肝癌遭遇冷腫瘤困境，免疫治療耐藥！最新發現，PRMT3竟是肝癌免疫逃逸的關鍵！通過靶向該蛋白，不僅能重新激活 T 細胞，還能與PD-1抑制劑產生協同效應。這項發表在Nature Communicatios雜志上題為Targeting PRMT3 impairs methylation and oligomerization of HSP60 to boost anti-tumor immunity 的研究論文，為破解肝癌免疫治療耐藥提供了新策略。

研究背景。蛋白的翻譯后修飾是引起蛋白組多樣性和細胞動態平衡的關鍵因素，蛋白翻譯后修飾失調會導致癌癥發生。越來越多研究證明精氨酸甲基化與癌癥的發展相關，精氨酸甲基化酶（PRMTs）也成了藥物靶標的熱門研究對象。

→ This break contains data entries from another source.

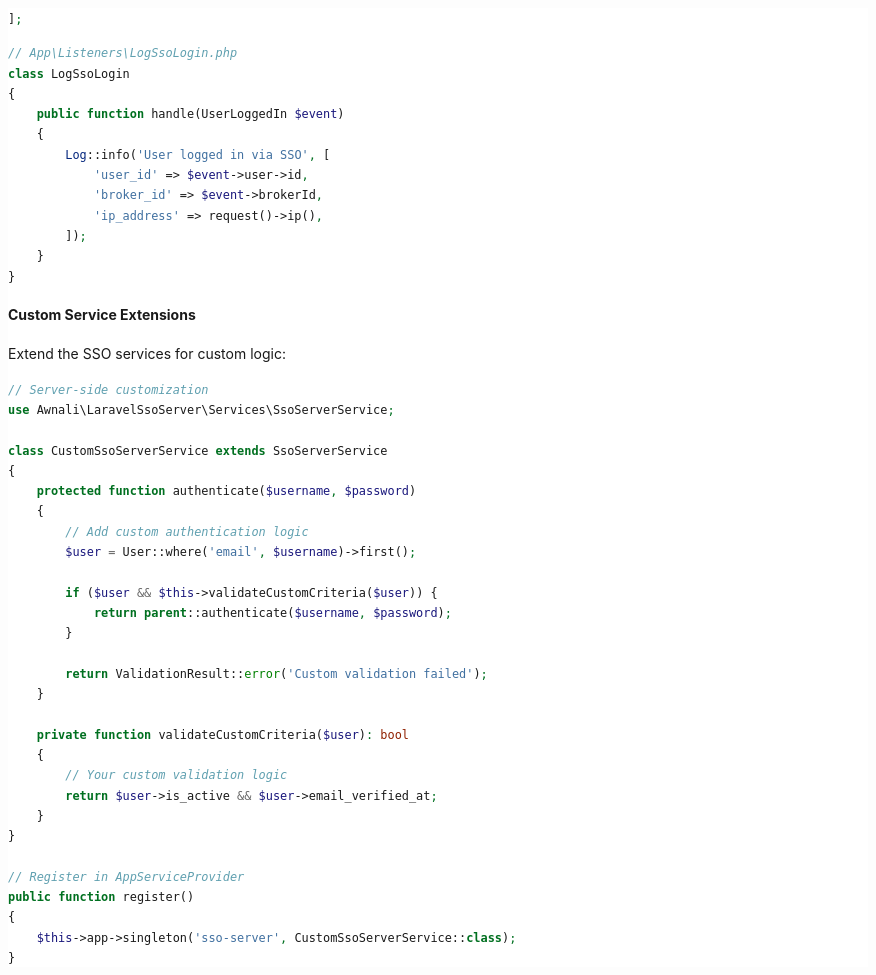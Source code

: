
 ```php
];
```

```php
// App\Listeners\LogSsoLogin.php
class LogSsoLogin
{
    public function handle(UserLoggedIn $event)
    {
        Log::info('User logged in via SSO', [
            'user_id' => $event->user->id,
            'broker_id' => $event->brokerId,
            'ip_address' => request()->ip(),
        ]);
    }
}
```

#### **Custom Service Extensions**

Extend the SSO services for custom logic:

```php
// Server-side customization
use Awnali\LaravelSsoServer\Services\SsoServerService;

class CustomSsoServerService extends SsoServerService
{
    protected function authenticate($username, $password)
    {
        // Add custom authentication logic
        $user = User::where('email', $username)->first();
        
        if ($user && $this->validateCustomCriteria($user)) {
            return parent::authenticate($username, $password);
        }
        
        return ValidationResult::error('Custom validation failed');
    }
    
    private function validateCustomCriteria($user): bool
    {
        // Your custom validation logic
        return $user->is_active && $user->email_verified_at;
    }
}

// Register in AppServiceProvider
public function register()
{
    $this->app->singleton('sso-server', CustomSsoServerService::class);
}
```
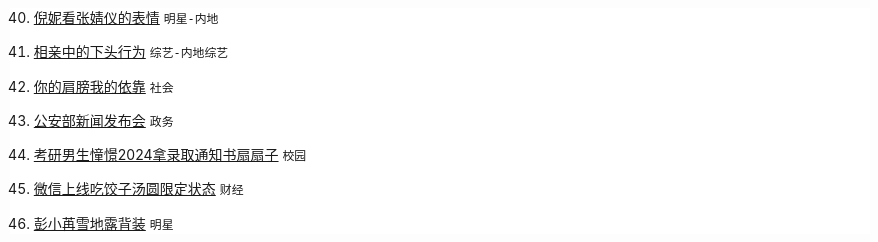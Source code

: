 40. [倪妮看张婧仪的表情](https://m.weibo.cn/search?containerid=100103type%3D1%26t%3D10%26q%3D%23%E5%80%AA%E5%A6%AE%E7%9C%8B%E5%BC%A0%E5%A9%A7%E4%BB%AA%E7%9A%84%E8%A1%A8%E6%83%85%23&stream_entry_id=31&isnewpage=1&extparam=seat%3D1%26c_type%3D31%26cate%3D5001%26lcate%3D5001%26flag%3D1%26realpos%3D38%26q%3D%2523%25E5%2580%25AA%25E5%25A6%25AE%25E7%259C%258B%25E5%25BC%25A0%25E5%25A9%25A7%25E4%25BB%25AA%25E7%259A%2584%25E8%25A1%25A8%25E6%2583%2585%2523%26dgr%3D0%26filter_type%3Drealtimehot%26stream_entry_id%3D31%26band_rank%3D38%26pos%3D38%26display_time%3D1703219181%26pre_seqid%3D170321918103201554306) `明星-内地` 

41. [相亲中的下头行为](https://m.weibo.cn/search?containerid=100103type%3D1%26t%3D10%26q%3D%23%E7%9B%B8%E4%BA%B2%E4%B8%AD%E7%9A%84%E4%B8%8B%E5%A4%B4%E8%A1%8C%E4%B8%BA%23&stream_entry_id=31&isnewpage=1&extparam=seat%3D1%26c_type%3D31%26cate%3D5001%26lcate%3D5001%26flag%3D1%26realpos%3D39%26q%3D%2523%25E7%259B%25B8%25E4%25BA%25B2%25E4%25B8%25AD%25E7%259A%2584%25E4%25B8%258B%25E5%25A4%25B4%25E8%25A1%258C%25E4%25B8%25BA%2523%26dgr%3D0%26filter_type%3Drealtimehot%26stream_entry_id%3D31%26band_rank%3D39%26pos%3D39%26display_time%3D1703219181%26pre_seqid%3D170321918103201554306) `综艺-内地综艺` 

42. [你的肩膀我的依靠](https://m.weibo.cn/search?containerid=100103type%3D1%26t%3D10%26q%3D%23%E4%BD%A0%E7%9A%84%E8%82%A9%E8%86%80%E6%88%91%E7%9A%84%E4%BE%9D%E9%9D%A0%23&stream_entry_id=31&isnewpage=1&extparam=seat%3D1%26c_type%3D31%26cate%3D5001%26lcate%3D5001%26flag%3D32768%26realpos%3D40%26q%3D%2523%25E4%25BD%25A0%25E7%259A%2584%25E8%2582%25A9%25E8%2586%2580%25E6%2588%2591%25E7%259A%2584%25E4%25BE%259D%25E9%259D%25A0%2523%26dgr%3D0%26filter_type%3Drealtimehot%26stream_entry_id%3D31%26band_rank%3D40%26pos%3D40%26display_time%3D1703219181%26pre_seqid%3D170321918103201554306) `社会` 

43. [公安部新闻发布会](https://m.weibo.cn/search?containerid=100103type%3D1%26t%3D10%26q%3D%23%E5%85%AC%E5%AE%89%E9%83%A8%E6%96%B0%E9%97%BB%E5%8F%91%E5%B8%83%E4%BC%9A%23&stream_entry_id=31&isnewpage=1&extparam=seat%3D1%26c_type%3D31%26cate%3D5001%26lcate%3D5001%26flag%3D1%26realpos%3D41%26q%3D%2523%25E5%2585%25AC%25E5%25AE%2589%25E9%2583%25A8%25E6%2596%25B0%25E9%2597%25BB%25E5%258F%2591%25E5%25B8%2583%25E4%25BC%259A%2523%26dgr%3D0%26filter_type%3Drealtimehot%26stream_entry_id%3D31%26band_rank%3D41%26pos%3D41%26display_time%3D1703219181%26pre_seqid%3D170321918103201554306) `政务` 

44. [考研男生憧憬2024拿录取通知书扇扇子](https://m.weibo.cn/search?containerid=100103type%3D1%26t%3D10%26q%3D%23%E8%80%83%E7%A0%94%E7%94%B7%E7%94%9F%E6%86%A7%E6%86%AC2024%E6%8B%BF%E5%BD%95%E5%8F%96%E9%80%9A%E7%9F%A5%E4%B9%A6%E6%89%87%E6%89%87%E5%AD%90%23&stream_entry_id=31&isnewpage=1&extparam=seat%3D1%26c_type%3D31%26cate%3D5001%26lcate%3D5001%26flag%3D32768%26realpos%3D42%26q%3D%2523%25E8%2580%2583%25E7%25A0%2594%25E7%2594%25B7%25E7%2594%259F%25E6%2586%25A7%25E6%2586%25AC2024%25E6%258B%25BF%25E5%25BD%2595%25E5%258F%2596%25E9%2580%259A%25E7%259F%25A5%25E4%25B9%25A6%25E6%2589%2587%25E6%2589%2587%25E5%25AD%2590%2523%26dgr%3D0%26filter_type%3Drealtimehot%26stream_entry_id%3D31%26band_rank%3D42%26pos%3D42%26display_time%3D1703219181%26pre_seqid%3D170321918103201554306) `校园` 

45. [微信上线吃饺子汤圆限定状态](https://m.weibo.cn/search?containerid=100103type%3D1%26t%3D10%26q%3D%23%E5%BE%AE%E4%BF%A1%E4%B8%8A%E7%BA%BF%E5%90%83%E9%A5%BA%E5%AD%90%E6%B1%A4%E5%9C%86%E9%99%90%E5%AE%9A%E7%8A%B6%E6%80%81%23&stream_entry_id=31&isnewpage=1&extparam=seat%3D1%26c_type%3D31%26cate%3D5001%26lcate%3D5001%26flag%3D0%26realpos%3D43%26q%3D%2523%25E5%25BE%25AE%25E4%25BF%25A1%25E4%25B8%258A%25E7%25BA%25BF%25E5%2590%2583%25E9%25A5%25BA%25E5%25AD%2590%25E6%25B1%25A4%25E5%259C%2586%25E9%2599%2590%25E5%25AE%259A%25E7%258A%25B6%25E6%2580%2581%2523%26dgr%3D0%26filter_type%3Drealtimehot%26stream_entry_id%3D31%26band_rank%3D43%26pos%3D43%26display_time%3D1703219181%26pre_seqid%3D170321918103201554306) `财经` 

46. [彭小苒雪地露背装](https://m.weibo.cn/search?containerid=100103type%3D1%26t%3D10%26q%3D%E5%BD%AD%E5%B0%8F%E8%8B%92%E9%9B%AA%E5%9C%B0%E9%9C%B2%E8%83%8C%E8%A3%85&stream_entry_id=31&isnewpage=1&extparam=seat%3D1%26c_type%3D31%26cate%3D5001%26lcate%3D5001%26flag%3D1%26realpos%3D44%26q%3D%25E5%25BD%25AD%25E5%25B0%258F%25E8%258B%2592%25E9%259B%25AA%25E5%259C%25B0%25E9%259C%25B2%25E8%2583%258C%25E8%25A3%2585%26dgr%3D0%26filter_type%3Drealtimehot%26stream_entry_id%3D31%26band_rank%3D44%26pos%3D44%26display_time%3D1703219181%26pre_seqid%3D170321918103201554306) `明星` 
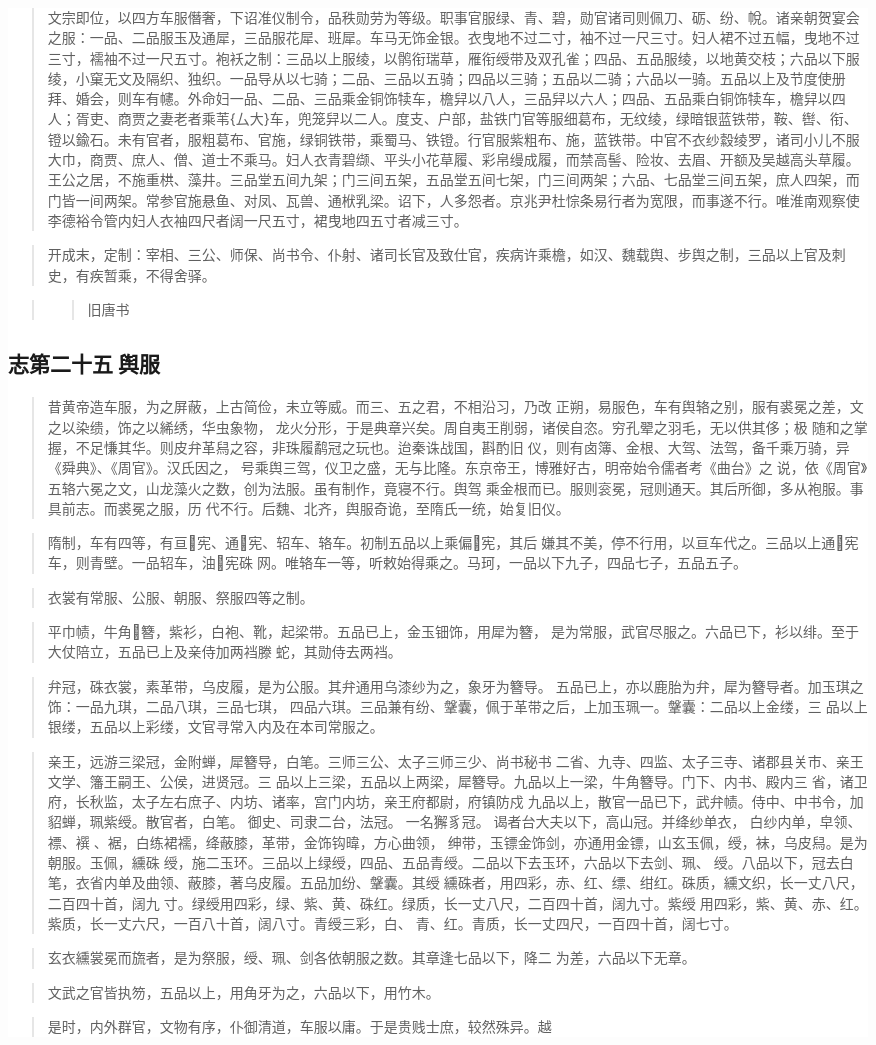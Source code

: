 > 文宗即位，以四方车服僭奢，下诏准仪制令，品秩勋劳为等级。职事官服绿、青、碧，勋官诸司则佩刀、砺、纷、帨。诸亲朝贺宴会之服：一品、二品服玉及通犀，三品服花犀、班犀。车马无饰金银。衣曳地不过二寸，袖不过一尺三寸。妇人裙不过五幅，曳地不过三寸，襦袖不过一尺五寸。袍袄之制：三品以上服绫，以鹘衔瑞草，雁衔绶带及双孔雀；四品、五品服绫，以地黄交枝；六品以下服绫，小窠无文及隔织、独织。一品导从以七骑；二品、三品以五骑；四品以三骑；五品以二骑；六品以一骑。五品以上及节度使册拜、婚会，则车有幰。外命妇一品、二品、三品乘金铜饰犊车，檐舁以八人，三品舁以六人；四品、五品乘白铜饰犊车，檐舁以四人；胥吏、商贾之妻老者乘苇{厶大}车，兜笼舁以二人。度支、户部，盐铁门官等服细葛布，无纹绫，绿暗银蓝铁带，鞍、辔、衔、镫以鍮石。未有官者，服粗葛布、官施，绿铜铁带，乘蜀马、铁镫。行官服紫粗布、施，蓝铁带。中官不衣纱縠绫罗，诸司小儿不服大巾，商贾、庶人、僧、道士不乘马。妇人衣青碧缬、平头小花草履、彩帛缦成履，而禁高髻、险妆、去眉、开额及吴越高头草履。王公之居，不施重栱、藻井。三品堂五间九架；门三间五架，五品堂五间七架，门三间两架；六品、七品堂三间五架，庶人四架，而门皆一间两架。常参官施悬鱼、对凤、瓦兽、通栿乳梁。诏下，人多怨者。京兆尹杜悰条易行者为宽限，而事遂不行。唯淮南观察使李德裕令管内妇人衣袖四尺者阔一尺五寸，裙曳地四五寸者减三寸。

> 开成末，定制：宰相、三公、师保、尚书令、仆射、诸司长官及致仕官，疾病许乘檐，如汉、魏载舆、步舆之制，三品以上官及刺史，有疾暂乘，不得舍驿。


> > 旧唐书


## 志第二十五 舆服

> 昔黄帝造车服，为之屏蔽，上古简俭，未立等威。而三、五之君，不相沿习，乃改
正朔，易服色，车有舆辂之别，服有裘冕之差，文之以染缋，饰之以絺绣，华虫象物，
龙火分形，于是典章兴矣。周自夷王削弱，诸侯自恣。穷孔翚之羽毛，无以供其侈；极
随和之掌握，不足慊其华。则皮弁革舄之容，非珠履鹬冠之玩也。迨秦诛战国，斟酌旧
仪，则有卤簿、金根、大驾、法驾，备千乘万骑，异《舜典》、《周官》。汉氏因之，
号乘舆三驾，仪卫之盛，无与比隆。东京帝王，博雅好古，明帝始令儒者考《曲台》之
说，依《周官》五辂六冕之文，山龙藻火之数，创为法服。虽有制作，竟寝不行。舆驾
乘金根而已。服则衮冕，冠则通天。其后所御，多从袍服。事具前志。而裘冕之服，历
代不行。后魏、北齐，舆服奇诡，至隋氏一统，始复旧仪。

> 隋制，车有四等，有亘宪、通宪、轺车、辂车。初制五品以上乘偏宪，其后
嫌其不美，停不行用，以亘车代之。三品以上通宪车，则青壁。一品轺车，油宪硃
网。唯辂车一等，听敕始得乘之。马珂，一品以下九子，四品七子，五品五子。

> 衣裳有常服、公服、朝服、祭服四等之制。

> 平巾帻，牛角簪，紫衫，白袍、靴，起梁带。五品已上，金玉钿饰，用犀为簪，
是为常服，武官尽服之。六品已下，衫以绯。至于大仗陪立，五品已上及亲侍加两裆滕
蛇，其勋侍去两裆。

> 弁冠，硃衣裳，素革带，乌皮履，是为公服。其弁通用乌漆纱为之，象牙为簪导。
五品已上，亦以鹿胎为弁，犀为簪导者。加玉琪之饰：一品九琪，二品八琪，三品七琪，
四品六琪。三品兼有纷、鞶囊，佩于革带之后，上加玉珮一。鞶囊：二品以上金缕，三
品以上银缕，五品以上彩缕，文官寻常入内及在本司常服之。

> 亲王，远游三梁冠，金附蝉，犀簪导，白笔。三师三公、太子三师三少、尚书秘书
二省、九寺、四监、太子三寺、诸郡县关市、亲王文学、籓王嗣王、公侯，进贤冠。三
品以上三梁，五品以上两梁，犀簪导。九品以上一梁，牛角簪导。门下、内书、殿内三
省，诸卫府，长秋监，太子左右庶子、内坊、诸率，宫门内坊，亲王府都尉，府镇防戍
九品以上，散官一品已下，武弁帻。侍中、中书令，加貂蝉，珮紫绶。散官者，白笔。
御史、司隶二台，法冠。 一名獬豸冠。 谒者台大夫以下，高山冠。并绛纱单衣，
白纱内单，皁领、褾、襈 、裾，白练裙襦，绛蔽膝，革带，金饰钩暐，方心曲领，
绅带，玉镖金饰剑，亦通用金镖，山玄玉佩，绶，袜，乌皮舄。是为朝服。玉佩，纁硃
绶，施二玉环。三品以上绿绶，四品、五品青绶。二品以下去玉环，六品以下去剑、珮、
绶。八品以下，冠去白笔，衣省内单及曲领、蔽膝，著乌皮履。五品加纷、鞶囊。其绶
纁硃者，用四彩，赤、红、缥、绀红。硃质，纁文织，长一丈八尺，二百四十首，阔九
寸。绿绶用四彩，绿、紫、黄、硃红。绿质，长一丈八尺，二百四十首，阔九寸。紫绶
用四彩，紫、黄、赤、红。紫质，长一丈六尺，一百八十首，阔八寸。青绶三彩，白、
青、红。青质，长一丈四尺，一百四十首，阔七寸。

> 玄衣纁裳冕而旒者，是为祭服，绶、珮、剑各依朝服之数。其章逢七品以下，降二
为差，六品以下无章。

> 文武之官皆执笏，五品以上，用角牙为之，六品以下，用竹木。

> 是时，内外群官，文物有序，仆御清道，车服以庸。于是贵贱士庶，较然殊异。越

精氨酸甲基轉移酶PRMT3，可催化形成不對稱二甲基精氨酸 (ADMA)。HSP60參與線粒體蛋白折疊過程，其對于維持線粒體穩態至關重要，如果線粒體未折疊或不正確折疊蛋白積累過多則會引起線粒體未折疊蛋白反應（UPRmt）。

研究方法

研究結果

PRMT3高表達提示肝癌患者免疫治療反應不佳（高表達，預后差）。通過分析TCGA數據中CD8+ T 細胞浸潤水平，結合生存分析、多重免疫熒光，臨床肝癌患者隊列樣本驗證等方法，發現PRMT3與CD8+ T 浸潤呈負相關關系，且高表達預后差，PRMT3高表達患者對PD-1/PL-1治療應答不佳。

PD1單抗治療誘導效應 T 細胞通過IFNγ-STAT1通路上調PRMT3。在接受PD-1單抗治療后，PRMT3表達上調，并發現PRMT3上調依賴于CD8+ T 細胞的存在，CD8+ T 細胞可以促進IFNγ生成，激活STAT1通路。通過Chip-seq實驗證明STAT1可與PRMT3啟動子結合，STAT1激活后可促進PRMT3的表達上調。

抑制PRMT3，可促進免疫浸潤并激活 T 細胞介導的抗腫瘤免疫。靶向抑制PRMT3可降低小鼠腫瘤負荷、促進CD8+ T 細胞浸潤，PRMT3抑制劑SGC707可誘導腫瘤CD4+ T、CD8+ T 細胞浸潤增加。

PRMT3甲基化HSP60 R446位并誘導其多聚化。通過IP-MS分析發現，PRMT3可以與HSP60蛋白互作，通過評估非對稱性二甲基精氨酸水平，證實PRMT3甲基化HSP60的精氨酸（R446）生成ADMA，而精氨酸甲基化能夠維持HSP60多聚化，使其功能正常。

抑制HSP60-R446甲基化增強免疫浸潤并激活 T 細胞免疫應答。PRMT3通過介導HSP60-R446的甲基化促進腫瘤，而抑制HSP60-R446甲基化可增強免疫細胞浸潤并抑制腫瘤生長。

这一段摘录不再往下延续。